More than four million personal records of US government workers are thought to have been hacked and stolen, it has been. With US investigators blaming the Chinese government (although the Chinese deny involvement), this incident shows how data could be the new frontier for those in cyberspace with a political agenda.
In April 2015, the US Office of Personnel Management (OPM) – the body that provides the human resources function for the federal government and is responsible for background checks for security clearances – realised its records had been hacked.
Along with the direct personnel details, there are a whole range of references and contacts contained in the OPM records. The sensitive data could be used to identify people with security clearances, and could be used for the impersonation or blackmail of federal employees. Someone with security clearance could be exposed to identity fraud, where an intruder could gain access to sensitive information using the stolen identifies.
The data could also be used to hack into other government sites. For example, intruders recently attempted to breach the Inland Revenue Service’s systems (this time it was blamed on Russia) using personal information taken from tax returns stolen during other commercial breaches.
Such attacks create a certain amount of national humiliation. The hacking of confidential data from Sony highlighted how embarrassing it can be for information to leak. The contents of its sensitive emails are now searchable on Wikileaks, and we have probably only seen the tip of the iceberg in terms of the data that was taken.
How did the hackers beat the system?
Aware of the threat of attack, the OPM said it has “undertaken an aggressive effort” to improve its cybersecurity over the last year. So why, many might ask, did it take the government so long to detect the security breach?

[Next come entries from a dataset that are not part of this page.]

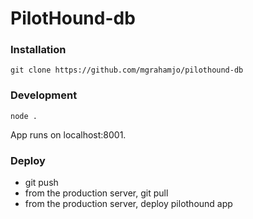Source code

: # PilotHound-db

### Installation

`git clone https://github.com/mgrahamjo/pilothound-db`

### Development

`node .`

App runs on localhost:8001.

### Deploy

- git push
- from the production server, git pull
- from the production server, deploy pilothound app
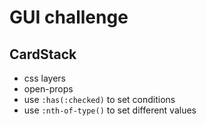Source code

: # GUI challenge

## CardStack

- css layers
- open-props
- use `:has(:checked)` to set conditions
- use `:nth-of-type()` to set different values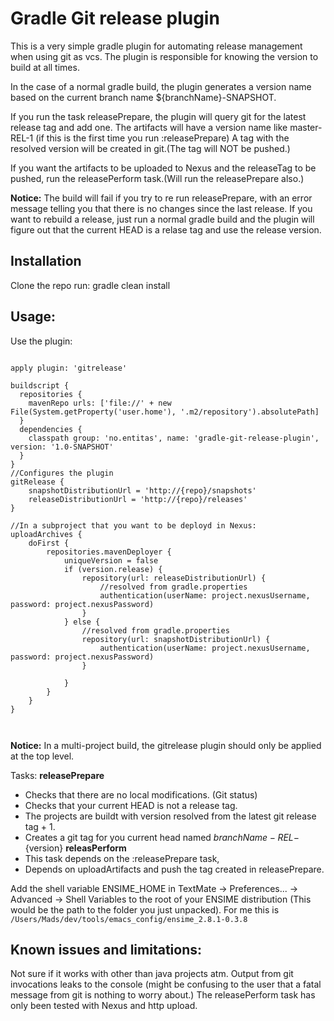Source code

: Gradle Git release plugin
=========================
This is a very simple gradle plugin for automating release management when using git as vcs.
The plugin is responsible for knowing the version to build at all times.

In the case of a normal gradle build, the plugin generates a version name based on the current branch name ${branchName}-SNAPSHOT.

If you run the task releasePrepare, the plugin will query git for the latest release tag and add one.
The artifacts will have a version name like master-REL-1 (if this is the first time you run :releasePrepare)
A tag with the resolved version will be created in git.(The tag will NOT be pushed.)

If you want the artifacts to be uploaded to Nexus and the releaseTag to be pushed, run the releasePerform task.(Will run the releasePrepare also.)

**Notice:** The build will fail if you try to re run releasePrepare, with an error message telling you that there is no changes since the last release.
If you want to rebuild a release, just run a normal gradle build and the plugin will figure out that the current HEAD is a relase tag and use the release version.


Installation 
------------
Clone the repo
run: gradle clean install 

Usage:
------

Use the plugin:

<pre><code>
apply plugin: 'gitrelease'

buildscript {
  repositories {
    mavenRepo urls: ['file://' + new File(System.getProperty('user.home'), '.m2/repository').absolutePath]
  }
  dependencies {
    classpath group: 'no.entitas', name: 'gradle-git-release-plugin', version: '1.0-SNAPSHOT'
  }
}
//Configures the plugin 
gitRelease {
    snapshotDistributionUrl = 'http://{repo}/snapshots'
    releaseDistributionUrl = 'http://{repo}/releases'
}

//In a subproject that you want to be deployd in Nexus:
uploadArchives {
    doFirst {
        repositories.mavenDeployer {
            uniqueVersion = false
            if (version.release) {
                repository(url: releaseDistributionUrl) {
					//resolved from gradle.properties
                    authentication(userName: project.nexusUsername, password: project.nexusPassword)
                }
            } else {
				//resolved from gradle.properties
                repository(url: snapshotDistributionUrl) {
                    authentication(userName: project.nexusUsername, password: project.nexusPassword)
                }

            }
        }
    }
}

	
</code></pre>
	
**Notice:** In a multi-project build, the gitrelease plugin should only be applied at the top level. 

Tasks:
**releasePrepare**
* Checks that there are no local modifications. (Git status)
* Checks that your current HEAD is not a release tag.
* The projects are buildt with version resolved from the latest git release tag + 1.
* Creates a git tag for you current head named ${branchName}-REL-${version}
**releasPerform**
* This task depends on the :releasePrepare task, 
* Depends on uploadArtifacts and push the tag created in releasePrepare.

Add the shell variable ENSIME_HOME in TextMate -> Preferences... -> Advanced -> Shell Variables to the root of your ENSIME distribution (This would be the path to the folder you just unpacked). For me this is <code>/Users/Mads/dev/tools/emacs\_config/ensime\_2.8.1-0.3.8</code>

Known issues and limitations:
-------------
Not sure if it works with other than java projects atm.
Output from git invocations leaks to the console (might be confusing to the user that a fatal message from git is nothing to worry about.)
The releasePerform task has only been tested with Nexus and http upload.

Many large companies now use advanced intrusion detection systems (IDS) that raise alerts of possible security breaches that are then collected, logged and analysed. At the OPM, the system that detected the breach was called EINSTEIN. It was developed by a division of the Department of Homeland Security to monitor the exit points of US government by examining the packets carried around a network for possible signs of intrusion.
The growing threat of attacks has led to the use of tools that gather all the event logs from IDS agents on a network. Human analysts then have to make sense of the events coming in, in order to spot possible signs of an intrusion. To do this advanced computer systems filter down the event logs and present only the most important ones to the analysts.

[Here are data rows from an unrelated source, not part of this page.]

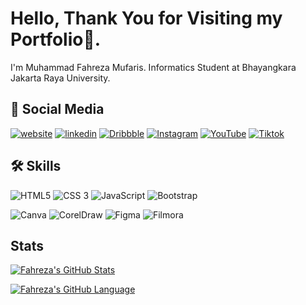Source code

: # Hello, Thank You for Visiting my Portfolio👋.

I'm Muhammad Fahreza Mufaris. Informatics Student at Bhayangkara Jakarta Raya University.

## 🔗 Social Media

[![website](https://img.shields.io/badge/website-000000?style=for-the-badge&logo=About.me&logoColor=white)](https://www.rezamufaris.com)
[![linkedin](https://img.shields.io/badge/linkedin-0A66C2?style=for-the-badge&logo=linkedin&logoColor=white)](https://www.linkedin.com/in/fahrezamufaris)
[![Dribbble](https://img.shields.io/badge/Dribbble-EA4C89?style=for-the-badge&logo=dribbble&logoColor=white)](https://dribbble.com/fahrezamufaris)
[![Instagram](https://img.shields.io/badge/Instagram-E4405F?style=for-the-badge&logo=instagram&logoColor=white)](https://www.instagram.com/rezamufaris)
[![YouTube](https://img.shields.io/badge/YouTube-FF0000?style=for-the-badge&logo=youtube&logoColor=white)](https://www.youtube.com/c/MufarisFahrezaChannel)
[![Tiktok](https://img.shields.io/badge/TikTok-000000?style=for-the-badge&logo=tiktok&logoColor=white)](https://www.tiktok.com/@mufarisfahreza)

## 🛠 Skills

![HTML5](https://img.shields.io/badge/HTML5-E34F26?style=for-the-badge&logo=html5&logoColor=white)
![CSS 3](https://img.shields.io/badge/CSS3-1572B6?style=for-the-badge&logo=css3&logoColor=white)
![JavaScript](https://img.shields.io/badge/JavaScript-F7DF1E?style=for-the-badge&logo=javascript&logoColor=black)
![Bootstrap](https://img.shields.io/badge/Bootstrap-563D7C?style=for-the-badge&logo=bootstrap&logoColor=white)

![Canva](https://img.shields.io/badge/Canva-%2300C4CC.svg?&style=for-the-badge&logo=Canva&logoColor=white)
![CorelDraw](https://img.shields.io/badge/CorelDraw-43B02A?style=for-the-badge&logo=coreldraw&logoColor=white)
![Figma](https://img.shields.io/badge/Figma-F24E1E?style=for-the-badge&logo=figma&logoColor=white)
![Filmora](https://img.shields.io/badge/Wondershare%20Filmora-321279?style=for-the-badge&logo=coreldraw&logoColor=white)

## Stats

[![Fahreza's GitHub Stats](https://github-readme-stats.vercel.app/api?username=rezamufaris&show_icons=true&theme=tokyonight)](https://github.com/rezamufaris)

[![Fahreza's GitHub Language](https://github-readme-stats.vercel.app/api/top-langs/?username=rezamufaris&show_icons=true&theme=tokyonight)](https://github.com/rezamufaris)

Unfortunately some of the tell-tale signs of an intrusion could be lost. In the case of EINSTEIN, the system has to monitor the gateways devices coming from each of the partner government agencies, where it might be difficult to detect an intruder who has remote access to the inside of one the networks.
It is common for an IDS to detect where there are high rates of data loss (which large amounts of data are filtered off the network). So if this data loss is fairly slow, the IDS will often not detect it. The system must be tuned to show standard signs of intrusions so it does not trigger too many alerts and swamp its human administrators. Cyber attackers, however, often understand these standard detection methods and will use ways to slowing down the intrusion and avoid being noticed.
Many networks use a firewall to separate servers that can be accessed from untrusted networks from the protected main network infrastructure is then protected on another network. In many large networks, IDS agents exist across the whole network and listen for possible intrusions. The problem is that an intruder can often get over the firewall, and then remotely access the protected systems. Many organisations also allow employees to access their computer remotely through a secure network connection. With stolen access details, an intruder can use this remote access path in the same way.
The other major weakness of many IDSs is that they cannot examine the contents of encrypted data packets, such as where users visit secured websites starting with “https://”. To overcome this, many systems ban direct secure connections and route the data via a proxy, where they can examine the packets between the user’s computer and the secure connection to the internet. Unfortunately, intruders can set up connections using what is known as an end-to-end encryption tunnel that bypass this provision and in which data loss cannot be detected by the proxy or IDS.
While it has not been proven that the most recent attack was driven by a political agenda, the information once leaked from a site can then be sold on for the purposes of compromising nation states. Governments still need to understand the risks around their documents and make sure there are effective safeguards in place to restrict access to sensitive information. They often have a lot to learn from high-risk companies, such as in the finance sector, where there is often large-scale detection of intrusions and monitoring for data loss.
The US agencies are saying that all those affected by the hack of the OPM will be insured against any loss they might experience as a result. But data is the life blood of most organisations and probably one of its important assets, so the need for improved security increases by the day.